Collette’s brother was a talented artist who would drive himself to various towns and draw their landscapes. She too remembers the agony of watching him die aged just 24 in April 1991.

“He had liver failure – it’s horrendous, physically. You can’t remove the toxins from your body, your abdomen swells to an enormous size, you get dementia, you can hardly walk. You revert into a completely child-like state. And at the same time he was still getting bleeds on top of everything and trying to inject himself”.

Sir Brian Langstaff has already concluded wrongs were done on “individual, collective and systemic” levels.

Jason Evans of the group Factor VIII has attended numerous hearings throughout the Inquiry, so doubts many of its findings will prove personally surprising. But he thinks for many people it will be new information.

It is hoped that the Inquiry’s final report will connect the dots once and for all, from the litany of warnings given and dismissed to the deliberate destruction of incriminating documents and, perhaps most shockingly, potential breaches of the post-Holocaust Nuremberg Code of medical ethics through the alleged use of haemophilia patients as research guinea pigs.

For Suresh, this is too little, too late.

He says: “[The then-Health Minister] Kenneth Clarke kept saying there was no concrete proof at the time. No, there was no concrete proof, but you don’t have to see a fire to know you need to take action. If you see smoke, that is enough – you start making preparations. But no, they want to see a fire, they want to see it blazing, they want to see it roaring, before they name it as a fire and do something about it. But by then everything is burned down.”

But he also hopes the final report will offer some kind of closure.

“For me, because we’ve been fighting for so long, just to end the whole thing will be a load off my mind. Every time you lose somebody, you’re carrying their weight, thinking, ‘don’t worry mate, I’m gonna bring some kind of closure to this, the best I can,'" he explains.

Victims of the infected blood scandal have accused the Government of dragging its feet on compensation payments (
Image:
AFP via Getty Images)

“It will be a day of peace, that at least I’ve managed to do something for my brothers – all my brothers, my own and the others I’ve lost along the way.”

Collette admits the Inquiry has taken a significant toll on her. “It’s just nightmarish. It just brings it all back. I cried for years, from the point that Colin was infected to the day he died and years afterwards.

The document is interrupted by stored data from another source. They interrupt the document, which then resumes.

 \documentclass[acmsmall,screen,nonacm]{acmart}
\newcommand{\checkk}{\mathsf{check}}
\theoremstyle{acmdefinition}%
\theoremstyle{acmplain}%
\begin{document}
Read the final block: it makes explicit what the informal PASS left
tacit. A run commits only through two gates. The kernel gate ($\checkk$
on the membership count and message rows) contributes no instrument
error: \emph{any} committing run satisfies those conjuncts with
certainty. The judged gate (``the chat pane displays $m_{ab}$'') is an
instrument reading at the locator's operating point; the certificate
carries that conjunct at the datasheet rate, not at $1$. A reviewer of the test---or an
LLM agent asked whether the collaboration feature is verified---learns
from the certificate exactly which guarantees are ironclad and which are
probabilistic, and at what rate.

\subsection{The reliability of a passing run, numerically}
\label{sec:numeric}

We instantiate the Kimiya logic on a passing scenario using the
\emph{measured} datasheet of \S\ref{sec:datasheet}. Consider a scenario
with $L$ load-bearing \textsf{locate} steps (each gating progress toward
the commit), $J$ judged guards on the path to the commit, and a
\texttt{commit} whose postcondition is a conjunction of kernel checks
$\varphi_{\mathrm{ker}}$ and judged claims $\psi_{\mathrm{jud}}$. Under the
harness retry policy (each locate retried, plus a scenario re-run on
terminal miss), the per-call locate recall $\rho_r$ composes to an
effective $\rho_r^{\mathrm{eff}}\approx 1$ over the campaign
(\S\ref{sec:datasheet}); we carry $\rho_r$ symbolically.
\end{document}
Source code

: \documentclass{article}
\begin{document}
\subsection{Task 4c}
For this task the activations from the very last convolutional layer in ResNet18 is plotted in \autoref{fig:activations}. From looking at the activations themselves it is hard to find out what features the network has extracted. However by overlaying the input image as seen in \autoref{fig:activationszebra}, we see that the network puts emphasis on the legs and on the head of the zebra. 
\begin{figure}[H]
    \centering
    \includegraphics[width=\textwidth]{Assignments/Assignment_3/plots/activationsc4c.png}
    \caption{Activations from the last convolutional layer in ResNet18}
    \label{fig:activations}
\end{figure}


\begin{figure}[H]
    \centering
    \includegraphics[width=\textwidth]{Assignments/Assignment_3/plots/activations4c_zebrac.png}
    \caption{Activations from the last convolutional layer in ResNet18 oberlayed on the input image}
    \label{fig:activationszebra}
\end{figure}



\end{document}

“From a personal perspective I want to bury it, but from Colin’s perspective I want to make sure such stupidity doesn’t happen again.

“If you’re the director of a company and you fail in your health and safety responsibilities, you can go to prison for that and be held directly accountable.

“Names should be named and people should be held accountable for what they did. And that will make other people more outspoken and more willing to put their neck on the line,” she says.

A Government spokesperson said: “This was an appalling tragedy, and our thoughts remain with all those impacted. We are clear that justice needs to be delivered and have already accepted the moral case for compensation.

“This covers a set of extremely complex issues, and it is right we fully consider the needs of the community and the far-reaching impact that this scandal has had on their lives.

“The Government will provide an update to Parliament on next steps through an oral statement within 25 sitting days of the Inquiry’s final report being published.”